* EXERCISE INSTRUCTIONS: Your output is the line containing "(value iteration, Q-learning)" plus all lines after it to the end of the records, reproduced exactly, with nothing else.

(Records excerpted from a collection)
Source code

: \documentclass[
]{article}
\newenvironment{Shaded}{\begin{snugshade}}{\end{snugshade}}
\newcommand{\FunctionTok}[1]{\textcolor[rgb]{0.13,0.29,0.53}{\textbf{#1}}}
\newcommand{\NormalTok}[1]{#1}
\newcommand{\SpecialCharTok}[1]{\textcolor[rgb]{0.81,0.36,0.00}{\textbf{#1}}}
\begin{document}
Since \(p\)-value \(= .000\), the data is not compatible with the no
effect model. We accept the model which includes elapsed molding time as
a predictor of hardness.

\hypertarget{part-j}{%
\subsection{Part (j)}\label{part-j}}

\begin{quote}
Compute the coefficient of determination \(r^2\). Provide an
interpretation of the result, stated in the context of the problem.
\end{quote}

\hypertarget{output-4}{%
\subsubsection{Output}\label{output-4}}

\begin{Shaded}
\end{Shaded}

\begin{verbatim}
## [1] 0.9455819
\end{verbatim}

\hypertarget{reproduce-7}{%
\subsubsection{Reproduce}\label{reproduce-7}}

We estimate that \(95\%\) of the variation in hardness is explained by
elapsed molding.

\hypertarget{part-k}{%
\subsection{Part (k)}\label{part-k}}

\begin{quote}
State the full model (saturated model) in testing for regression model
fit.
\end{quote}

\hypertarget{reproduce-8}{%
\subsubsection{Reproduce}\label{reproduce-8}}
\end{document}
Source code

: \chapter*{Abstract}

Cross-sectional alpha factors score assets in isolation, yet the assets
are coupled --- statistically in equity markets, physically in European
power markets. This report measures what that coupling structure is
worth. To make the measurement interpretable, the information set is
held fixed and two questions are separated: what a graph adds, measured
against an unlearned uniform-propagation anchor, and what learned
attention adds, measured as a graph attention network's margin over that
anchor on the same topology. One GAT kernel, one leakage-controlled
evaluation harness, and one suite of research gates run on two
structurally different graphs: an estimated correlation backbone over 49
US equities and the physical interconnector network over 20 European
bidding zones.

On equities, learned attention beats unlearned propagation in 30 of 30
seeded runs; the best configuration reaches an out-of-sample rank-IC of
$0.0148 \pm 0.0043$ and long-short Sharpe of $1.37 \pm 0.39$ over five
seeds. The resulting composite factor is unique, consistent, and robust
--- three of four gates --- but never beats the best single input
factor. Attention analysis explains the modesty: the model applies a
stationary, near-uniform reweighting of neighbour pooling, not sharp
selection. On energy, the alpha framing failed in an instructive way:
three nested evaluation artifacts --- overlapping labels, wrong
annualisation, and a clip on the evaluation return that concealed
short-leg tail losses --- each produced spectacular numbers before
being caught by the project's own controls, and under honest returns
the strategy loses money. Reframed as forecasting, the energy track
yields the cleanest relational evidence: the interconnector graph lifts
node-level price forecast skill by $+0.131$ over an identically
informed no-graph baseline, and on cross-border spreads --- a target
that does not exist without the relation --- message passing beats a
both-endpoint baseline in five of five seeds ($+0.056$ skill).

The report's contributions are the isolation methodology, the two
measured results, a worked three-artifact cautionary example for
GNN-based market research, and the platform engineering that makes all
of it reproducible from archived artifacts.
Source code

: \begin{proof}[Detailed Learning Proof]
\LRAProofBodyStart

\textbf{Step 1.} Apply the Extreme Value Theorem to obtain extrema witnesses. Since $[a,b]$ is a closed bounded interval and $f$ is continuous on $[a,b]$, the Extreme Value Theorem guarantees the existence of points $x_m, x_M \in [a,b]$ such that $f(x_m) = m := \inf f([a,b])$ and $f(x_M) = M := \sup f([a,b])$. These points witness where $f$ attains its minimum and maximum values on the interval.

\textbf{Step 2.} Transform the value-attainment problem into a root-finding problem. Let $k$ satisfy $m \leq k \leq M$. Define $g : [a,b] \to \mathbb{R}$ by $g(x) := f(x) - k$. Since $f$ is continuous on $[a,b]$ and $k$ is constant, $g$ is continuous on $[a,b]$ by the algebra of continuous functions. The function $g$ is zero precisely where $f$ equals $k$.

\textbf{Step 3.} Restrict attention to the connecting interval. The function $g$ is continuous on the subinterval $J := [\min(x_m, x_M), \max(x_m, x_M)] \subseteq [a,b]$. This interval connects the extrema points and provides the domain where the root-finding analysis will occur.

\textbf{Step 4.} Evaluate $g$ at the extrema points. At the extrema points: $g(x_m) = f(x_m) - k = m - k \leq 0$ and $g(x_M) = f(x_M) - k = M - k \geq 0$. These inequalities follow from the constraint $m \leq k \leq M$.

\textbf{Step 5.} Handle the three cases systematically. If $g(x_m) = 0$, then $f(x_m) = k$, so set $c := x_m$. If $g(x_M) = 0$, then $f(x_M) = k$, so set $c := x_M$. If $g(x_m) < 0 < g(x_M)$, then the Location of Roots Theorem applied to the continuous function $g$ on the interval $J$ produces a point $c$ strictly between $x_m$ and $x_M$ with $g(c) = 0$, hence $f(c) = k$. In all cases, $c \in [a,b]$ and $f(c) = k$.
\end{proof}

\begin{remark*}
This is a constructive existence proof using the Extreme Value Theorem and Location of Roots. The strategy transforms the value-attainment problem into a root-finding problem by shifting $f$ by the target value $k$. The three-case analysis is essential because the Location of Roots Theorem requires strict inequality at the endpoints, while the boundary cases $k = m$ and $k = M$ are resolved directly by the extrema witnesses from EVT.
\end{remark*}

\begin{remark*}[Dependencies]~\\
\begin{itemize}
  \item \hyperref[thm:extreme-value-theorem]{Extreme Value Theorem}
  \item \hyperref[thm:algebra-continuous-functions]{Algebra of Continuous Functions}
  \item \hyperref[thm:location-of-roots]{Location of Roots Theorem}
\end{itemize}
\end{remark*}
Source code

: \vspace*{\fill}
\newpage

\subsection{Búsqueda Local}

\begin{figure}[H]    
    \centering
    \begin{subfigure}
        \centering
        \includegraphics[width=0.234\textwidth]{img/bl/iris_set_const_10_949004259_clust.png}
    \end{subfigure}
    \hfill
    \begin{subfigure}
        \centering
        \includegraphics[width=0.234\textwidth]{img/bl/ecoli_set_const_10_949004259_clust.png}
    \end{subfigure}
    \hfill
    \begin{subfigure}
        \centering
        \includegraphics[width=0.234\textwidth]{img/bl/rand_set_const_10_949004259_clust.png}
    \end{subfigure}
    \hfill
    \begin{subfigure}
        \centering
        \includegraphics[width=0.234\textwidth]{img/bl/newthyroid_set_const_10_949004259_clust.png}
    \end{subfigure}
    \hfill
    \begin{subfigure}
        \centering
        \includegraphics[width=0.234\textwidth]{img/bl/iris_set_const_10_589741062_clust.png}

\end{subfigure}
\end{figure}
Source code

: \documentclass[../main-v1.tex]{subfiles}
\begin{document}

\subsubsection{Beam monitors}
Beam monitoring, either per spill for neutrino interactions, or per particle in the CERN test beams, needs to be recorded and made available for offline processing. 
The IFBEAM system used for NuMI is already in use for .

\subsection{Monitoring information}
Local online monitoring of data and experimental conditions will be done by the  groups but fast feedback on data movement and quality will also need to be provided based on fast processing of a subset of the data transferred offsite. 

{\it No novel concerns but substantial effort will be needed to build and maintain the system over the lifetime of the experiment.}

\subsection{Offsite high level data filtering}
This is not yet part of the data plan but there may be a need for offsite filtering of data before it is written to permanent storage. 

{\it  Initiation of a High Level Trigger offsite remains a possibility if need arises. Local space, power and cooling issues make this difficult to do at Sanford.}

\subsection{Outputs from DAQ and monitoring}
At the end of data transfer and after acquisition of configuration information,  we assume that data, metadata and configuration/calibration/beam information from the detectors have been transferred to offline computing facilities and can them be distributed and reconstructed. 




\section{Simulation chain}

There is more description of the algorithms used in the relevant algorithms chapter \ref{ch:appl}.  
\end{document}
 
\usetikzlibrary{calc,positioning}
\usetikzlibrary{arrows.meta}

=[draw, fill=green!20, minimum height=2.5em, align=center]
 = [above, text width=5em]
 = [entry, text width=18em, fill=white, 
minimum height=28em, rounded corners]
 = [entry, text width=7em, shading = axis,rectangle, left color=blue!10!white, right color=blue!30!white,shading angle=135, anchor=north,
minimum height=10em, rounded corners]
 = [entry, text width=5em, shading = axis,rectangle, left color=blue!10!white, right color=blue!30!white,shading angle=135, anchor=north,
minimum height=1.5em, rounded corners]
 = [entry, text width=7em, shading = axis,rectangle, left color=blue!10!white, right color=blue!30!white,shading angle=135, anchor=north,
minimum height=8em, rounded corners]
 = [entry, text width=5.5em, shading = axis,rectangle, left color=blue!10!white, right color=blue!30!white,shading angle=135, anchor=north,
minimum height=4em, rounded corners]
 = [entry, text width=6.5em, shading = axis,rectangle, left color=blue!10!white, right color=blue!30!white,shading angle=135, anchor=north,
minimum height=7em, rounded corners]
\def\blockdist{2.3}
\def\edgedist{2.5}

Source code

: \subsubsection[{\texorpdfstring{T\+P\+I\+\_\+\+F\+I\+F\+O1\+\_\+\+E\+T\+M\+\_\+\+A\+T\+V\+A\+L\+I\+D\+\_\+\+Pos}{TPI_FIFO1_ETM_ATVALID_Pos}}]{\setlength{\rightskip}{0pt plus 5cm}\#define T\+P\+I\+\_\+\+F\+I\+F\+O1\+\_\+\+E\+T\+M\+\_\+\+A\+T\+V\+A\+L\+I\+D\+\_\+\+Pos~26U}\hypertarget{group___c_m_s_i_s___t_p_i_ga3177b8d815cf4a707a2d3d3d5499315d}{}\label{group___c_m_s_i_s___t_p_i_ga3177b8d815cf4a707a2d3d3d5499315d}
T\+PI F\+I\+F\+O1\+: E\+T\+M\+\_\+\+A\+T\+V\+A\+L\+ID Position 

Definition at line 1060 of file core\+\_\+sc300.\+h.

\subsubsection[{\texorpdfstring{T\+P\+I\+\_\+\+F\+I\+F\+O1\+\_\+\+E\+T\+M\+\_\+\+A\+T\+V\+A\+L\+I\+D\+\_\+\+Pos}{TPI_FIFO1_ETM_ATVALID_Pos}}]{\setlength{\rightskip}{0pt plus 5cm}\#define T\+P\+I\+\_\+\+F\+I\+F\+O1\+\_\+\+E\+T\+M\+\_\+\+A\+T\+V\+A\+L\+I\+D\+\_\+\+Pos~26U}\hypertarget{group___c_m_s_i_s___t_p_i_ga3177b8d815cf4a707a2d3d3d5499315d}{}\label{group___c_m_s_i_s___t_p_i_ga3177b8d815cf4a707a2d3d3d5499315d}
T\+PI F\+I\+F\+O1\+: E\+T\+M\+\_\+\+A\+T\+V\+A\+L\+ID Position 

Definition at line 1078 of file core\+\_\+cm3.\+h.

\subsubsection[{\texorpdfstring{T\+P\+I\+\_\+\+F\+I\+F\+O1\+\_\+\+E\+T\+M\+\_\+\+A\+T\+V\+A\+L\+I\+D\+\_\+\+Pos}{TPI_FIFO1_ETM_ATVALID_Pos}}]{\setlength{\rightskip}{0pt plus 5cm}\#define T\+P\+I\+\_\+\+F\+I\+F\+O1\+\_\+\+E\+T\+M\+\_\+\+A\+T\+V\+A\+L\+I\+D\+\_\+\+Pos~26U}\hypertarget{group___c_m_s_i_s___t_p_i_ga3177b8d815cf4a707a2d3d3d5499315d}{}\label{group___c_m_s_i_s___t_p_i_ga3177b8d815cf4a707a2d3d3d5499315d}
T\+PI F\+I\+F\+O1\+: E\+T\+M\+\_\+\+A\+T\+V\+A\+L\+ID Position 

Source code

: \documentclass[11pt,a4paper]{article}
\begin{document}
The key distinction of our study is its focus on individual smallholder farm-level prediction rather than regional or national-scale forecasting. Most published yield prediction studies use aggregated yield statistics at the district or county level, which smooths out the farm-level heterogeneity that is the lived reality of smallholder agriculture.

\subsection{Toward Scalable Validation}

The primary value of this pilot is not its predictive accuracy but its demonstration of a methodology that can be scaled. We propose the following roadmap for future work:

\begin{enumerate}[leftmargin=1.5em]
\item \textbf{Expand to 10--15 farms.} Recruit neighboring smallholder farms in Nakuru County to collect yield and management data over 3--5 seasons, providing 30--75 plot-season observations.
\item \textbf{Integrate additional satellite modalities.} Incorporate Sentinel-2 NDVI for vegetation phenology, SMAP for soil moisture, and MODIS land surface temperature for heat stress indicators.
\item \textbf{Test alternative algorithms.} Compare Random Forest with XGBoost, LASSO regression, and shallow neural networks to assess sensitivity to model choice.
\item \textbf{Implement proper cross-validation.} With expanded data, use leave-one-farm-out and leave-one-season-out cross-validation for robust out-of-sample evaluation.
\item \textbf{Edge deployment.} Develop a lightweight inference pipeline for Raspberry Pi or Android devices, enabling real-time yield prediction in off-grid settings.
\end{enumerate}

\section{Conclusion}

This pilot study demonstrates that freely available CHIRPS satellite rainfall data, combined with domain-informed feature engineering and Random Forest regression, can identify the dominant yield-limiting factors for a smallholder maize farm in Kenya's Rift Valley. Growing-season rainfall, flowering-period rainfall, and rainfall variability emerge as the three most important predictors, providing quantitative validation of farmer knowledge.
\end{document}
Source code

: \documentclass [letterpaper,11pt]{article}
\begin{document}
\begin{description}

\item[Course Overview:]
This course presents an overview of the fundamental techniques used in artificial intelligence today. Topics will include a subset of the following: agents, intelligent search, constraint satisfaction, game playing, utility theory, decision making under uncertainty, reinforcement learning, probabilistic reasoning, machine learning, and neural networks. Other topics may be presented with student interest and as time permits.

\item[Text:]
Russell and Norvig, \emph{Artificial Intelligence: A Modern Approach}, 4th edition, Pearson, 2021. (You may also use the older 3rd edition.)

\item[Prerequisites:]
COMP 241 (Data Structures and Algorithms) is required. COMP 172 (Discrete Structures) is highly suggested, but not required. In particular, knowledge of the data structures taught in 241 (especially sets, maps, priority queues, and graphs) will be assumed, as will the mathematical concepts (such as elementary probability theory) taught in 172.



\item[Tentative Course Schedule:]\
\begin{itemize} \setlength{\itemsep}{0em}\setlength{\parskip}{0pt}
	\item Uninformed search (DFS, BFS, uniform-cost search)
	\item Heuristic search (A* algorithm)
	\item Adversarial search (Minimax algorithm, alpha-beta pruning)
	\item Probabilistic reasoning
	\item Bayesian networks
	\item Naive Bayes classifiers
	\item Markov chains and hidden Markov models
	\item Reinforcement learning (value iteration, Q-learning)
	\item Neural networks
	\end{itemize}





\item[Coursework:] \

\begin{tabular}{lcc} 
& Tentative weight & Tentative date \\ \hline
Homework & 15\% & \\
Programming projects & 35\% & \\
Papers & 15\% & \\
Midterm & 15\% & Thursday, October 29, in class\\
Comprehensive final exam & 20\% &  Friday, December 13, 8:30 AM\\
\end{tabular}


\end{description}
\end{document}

* RESPONSE AREA:
	\item Reinforcement learning (value iteration, Q-learning)
	\item Neural networks
	\end{itemize}





\item[Coursework:] \

\begin{tabular}{lcc} 
& Tentative weight & Tentative date \\ \hline
Homework & 15\% & \\
Programming projects & 35\% & \\
Papers & 15\% & \\
Midterm & 15\% & Thursday, October 29, in class\\
Comprehensive final exam & 20\% &  Friday, December 13, 8:30 AM\\
\end{tabular}


\end{description}
\end{document}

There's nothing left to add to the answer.